I wonder if at some deeper level the phenomenon of people donning santa outfits by the hundreds points to a deep desire to share with others an experience—that at its heart is based upon the peace and joy of the Nativity—an event that so clearly proclaims the generosity of God’s love. The story of Christ’s birth reminds us of our deeper longings—And one reason that we gather this evening is to share an experience of belonging.
In the days of Mary & Joseph Bethlehem was a tiny village, nestled into a mountain top, dwarfed by the magnitude of an empire that ruled all of life. As we travel with Mary & Joseph to Bethlehem we see before our eyes how a backwater, obscure corner of the empire with inadequate lodging—is transformed to the center of the universe where the most important event in the history of the world takes place.
The Nativity scene gives us a strange community of: lowly shepherds, heavenly angels, barn animals, a tired father and mother, and at the center of it all, the newborn Jesus laying in a manger. It is a scene of utter simplicity that captures the fragility and vulnerability of our human existence—It is A reminder that the community that gathered around the manger was an odd gathering that looked nothing like the royal entourage of the emperor—and yet that tiny gathering represents the beginning of the community to which we belong. A community that gathers this evening, bringing our concerns, challenges, worries, and fears—along with our greatest aspirations. We Gather Around our altar as a people learning how to: love unselfishly. Learning how to give and to be a part of something bigger—Accepting God’s call to follow the life of this holy child—and receiving God’s great love and blessing.

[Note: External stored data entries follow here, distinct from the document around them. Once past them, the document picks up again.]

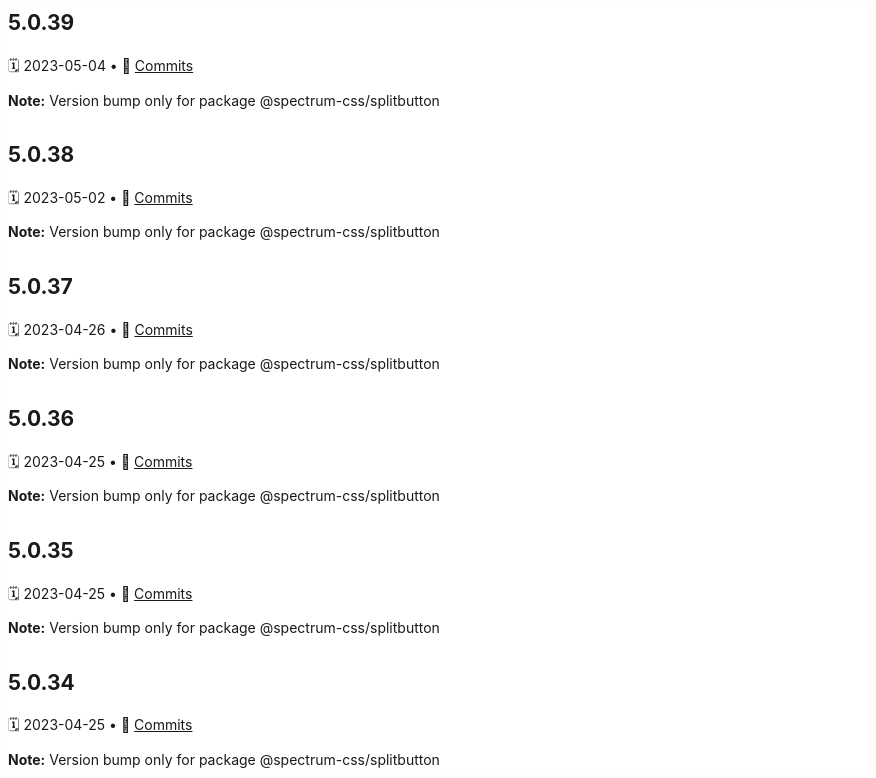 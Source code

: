 <a name="5.0.39"></a>

## 5.0.39

🗓 2023-05-04 • 📝 [Commits](https://github.com/adobe/spectrum-css/compare/@spectrum-css/splitbutton@5.0.38...@spectrum-css/splitbutton@5.0.39)

**Note:** Version bump only for package @spectrum-css/splitbutton

<a name="5.0.38"></a>

## 5.0.38

🗓 2023-05-02 • 📝 [Commits](https://github.com/adobe/spectrum-css/compare/@spectrum-css/splitbutton@5.0.37...@spectrum-css/splitbutton@5.0.38)

**Note:** Version bump only for package @spectrum-css/splitbutton

<a name="5.0.37"></a>

## 5.0.37

🗓 2023-04-26 • 📝 [Commits](https://github.com/adobe/spectrum-css/compare/@spectrum-css/splitbutton@5.0.36...@spectrum-css/splitbutton@5.0.37)

**Note:** Version bump only for package @spectrum-css/splitbutton

<a name="5.0.36"></a>

## 5.0.36

🗓 2023-04-25 • 📝 [Commits](https://github.com/adobe/spectrum-css/compare/@spectrum-css/splitbutton@5.0.34...@spectrum-css/splitbutton@5.0.36)

**Note:** Version bump only for package @spectrum-css/splitbutton

<a name="5.0.35"></a>

## 5.0.35

🗓 2023-04-25 • 📝 [Commits](https://github.com/adobe/spectrum-css/compare/@spectrum-css/splitbutton@5.0.34...@spectrum-css/splitbutton@5.0.35)

**Note:** Version bump only for package @spectrum-css/splitbutton

<a name="5.0.34"></a>

## 5.0.34

🗓 2023-04-25 • 📝 [Commits](https://github.com/adobe/spectrum-css/compare/@spectrum-css/splitbutton@5.0.33...@spectrum-css/splitbutton@5.0.34)

**Note:** Version bump only for package @spectrum-css/splitbutton

<a name="5.0.33"></a>
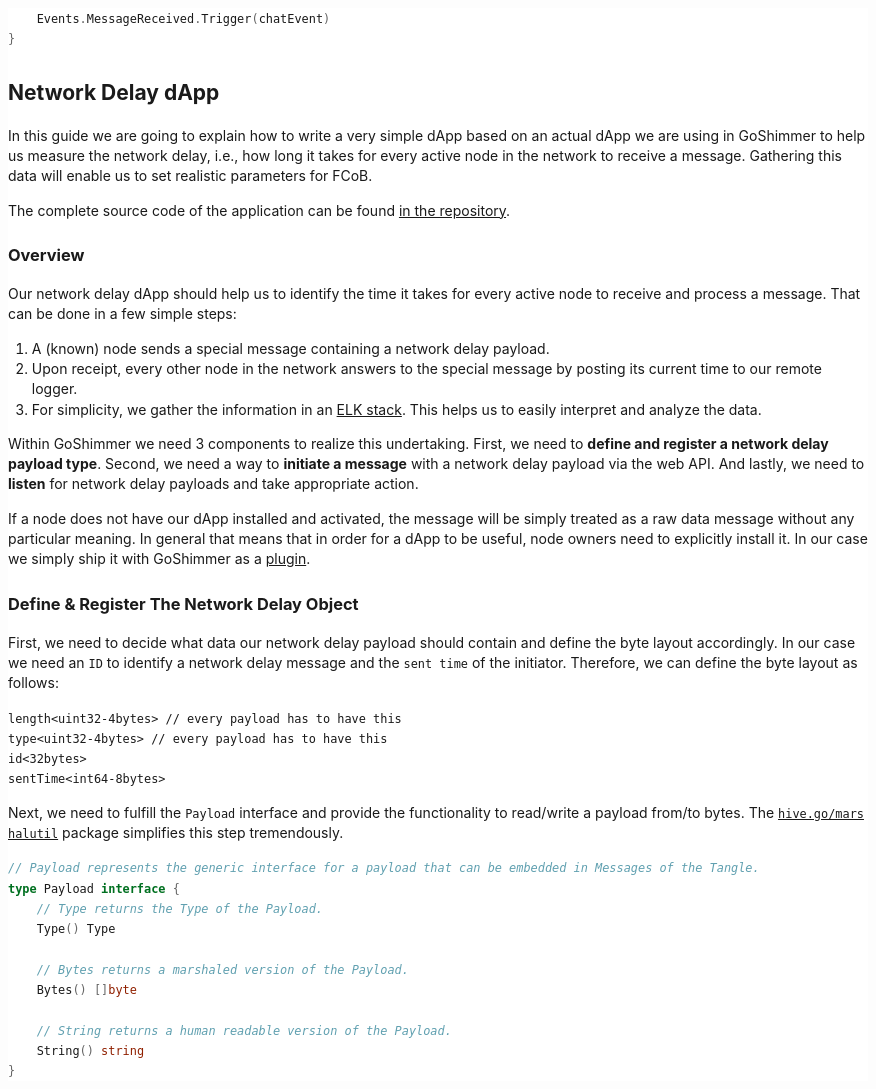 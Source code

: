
 ```Go
	Events.MessageReceived.Trigger(chatEvent)
}
```



## Network Delay dApp
In this guide we are going to explain how to write a very simple dApp based on an actual dApp we are using in GoShimmer to help us measure the network delay, i.e., how long it takes for every active node in the network to receive a message. Gathering this data will enable us to set realistic parameters for FCoB.

The complete source code of the application can be found [in the repository](https://github.com/iotaledger/goshimmer/tree/develop/plugins/networkdelay). 

### Overview
Our network delay dApp should help us to identify the time it takes for every active node to receive and process a message. That can be done in a few simple steps:
1. A (known) node sends a special message containing a network delay payload.
2. Upon receipt, every other node in the network answers to the special message by posting its current time to our remote logger.
3. For simplicity, we gather the information in an [ELK stack](https://www.elastic.co/what-is/elk-stack). This helps us to easily interpret and analyze the data.

Within GoShimmer we need 3 components to realize this undertaking. First, we need to **define and register a network delay payload type**. Second, we need a way to **initiate a message** with a network delay payload via the web API. And lastly, we need to **listen** for network delay payloads and take appropriate action.

If a node does not have our dApp installed and activated, the message will be simply treated as a raw data message without any particular meaning. In general that means that in order for a dApp to be useful, node owners need to explicitly install it. In our case we simply ship it with GoShimmer as a [plugin](../implementation_design/plugin.md).

### Define & Register The Network Delay Object
First, we need to decide what data our network delay payload should contain and define the byte layout accordingly.
In our case we need an `ID` to identify a network delay message and the `sent time` of the initiator. 
Therefore, we can define the byte layout as follows:
```
length<uint32-4bytes> // every payload has to have this
type<uint32-4bytes> // every payload has to have this
id<32bytes>
sentTime<int64-8bytes>
```

Next, we need to fulfill the `Payload` interface and provide the functionality to read/write a payload from/to bytes. The [`hive.go/marshalutil`](https://github.com/iotaledger/hive.go/tree/master/marshalutil) package simplifies this step tremendously.
```Go
// Payload represents the generic interface for a payload that can be embedded in Messages of the Tangle.
type Payload interface {
    // Type returns the Type of the Payload.
    Type() Type
    
    // Bytes returns a marshaled version of the Payload.
    Bytes() []byte
    
    // String returns a human readable version of the Payload.
    String() string
}
```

Most of the santas that I saw that Saturday seemed pretty happy. And I have no doubt that St. Nicholas was an admirable bishop who did great works. On this night, it is our great joy to continue to discover how God in Christ calls us—works through us, and gathers us to be a people transformed by God’s love and grace—to love and serve the world in which we live.
Christmas sermon preached by The Reverend Eric Kimball Hinds at The Episcopal Church of Saint Matthew, San Mateo, California at the 9:30pm service on Christmas Eve and at the 10:00am service on Christmas Day. Lessons: Isaiah 62:6-12; Psalm 97; Titus 3:4-7; Luke 2:[1-7] 8-20.